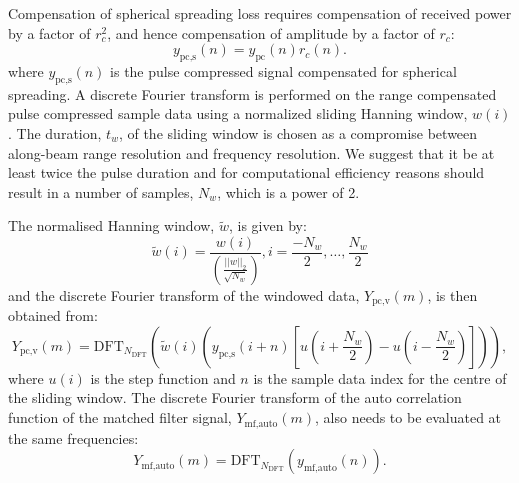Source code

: \documentclass[preprint,12pt,TurnOnLineNumbers]{JASAnew}
\newcommand{\samplesymt}{n}
\newcommand{\samplesymf}{m}
\newcommand{\genidxsym}{i}
\newcommand{\ypc}{y_{\textrm{pc}}}
\newcommand{\ypcspread}{y_{\textrm{pc,s}}}
\newcommand{\ymfauto}{y_{\textrm{mf,auto}}}
\newcommand{\ypcvolumef}{Y_{\textrm{pc,v}}}
\newcommand{\ymfautof}{Y_{\textrm{mf,auto}}}
\newcommand{\hannw}{w}
\newcommand{\hannwnorm}{\tilde{\hannw}}
\newcommand{\nw}{N_{\hannw}}
\newcommand{\tslide}{t_w}
\newcommand{\range}{r}
\newcommand{\dft}{\textrm{DFT}}
\newcommand{\ndft}{{N_{\textrm{DFT}}}}
\begin{document}
Compensation of spherical spreading loss requires compensation of received power by a factor of $r_c^2$, and hence compensation of amplitude by a factor of $\range_c$:
%
\begin{equation}
\label{eq:spreadcomp}
\ypcspread(\samplesymt) = \ypc(\samplesymt)\range_c(\samplesymt).
\end{equation}
%
where $\ypcspread(\samplesymt)$ is the pulse compressed signal compensated for spherical spreading. A discrete Fourier transform is performed on the range compensated pulse compressed sample data using a normalized sliding Hanning window, $\hannw(\genidxsym)$. The duration, $\tslide$, of the sliding window is chosen as a compromise between along-beam range resolution and frequency resolution. We suggest that it be at least twice the pulse duration and for computational efficiency reasons should result in a number of samples, $\nw$, which is a power of 2.

The normalised Hanning window, $\hannwnorm$, is given by: 
%
\begin{equation}
\label{eq:hannw}
\hannwnorm(\genidxsym) = \frac{\hannw(\genidxsym)}{\left( \frac{||\hannw||_2}{\sqrt{\nw}} \right)}, i = \frac{-\nw}{2}, \ldots, \frac{\nw}{2}
\end{equation}
%
and the discrete Fourier transform of the windowed data, $\ypcvolumef(\samplesymf)$, is then obtained from:
%
\begin{equation}
\label{eq:FFT_volume}
\ypcvolumef(\samplesymf) = \dft_\ndft 
\left( \hannwnorm(\genidxsym) \left(\ypcspread (\genidxsym+\samplesymt) \left[ u(\genidxsym + \frac{\nw}{2}) - u(\genidxsym - \frac{\nw}{2}) \right] \right) \right),
\end{equation}
%
where $u(\genidxsym)$ is the step function and $\samplesymt$ is the sample data index for the centre of the sliding window. The discrete Fourier transform of the auto correlation function of the matched filter signal, $\ymfautof(\samplesymf)$, also needs to be evaluated at the same frequencies:
%
\begin{equation}
\label{eq:FFT_TX_Auto}
\ymfautof(\samplesymf)  =  \dft_\ndft (\ymfauto(\samplesymt)).
\end{equation}
\end{document}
::::
» **WHAT THE TASK ASKS**
The answer must consist of every line from the data that holds the string "textrm".

» **WRITTEN REPLY**
\newcommand{\ypc}{y_{\textrm{pc}}}
\newcommand{\ypcspread}{y_{\textrm{pc,s}}}
\newcommand{\ymfauto}{y_{\textrm{mf,auto}}}
\newcommand{\ypcvolumef}{Y_{\textrm{pc,v}}}
\newcommand{\ymfautof}{Y_{\textrm{mf,auto}}}
\newcommand{\dft}{\textrm{DFT}}
\newcommand{\ndft}{{N_{\textrm{DFT}}}}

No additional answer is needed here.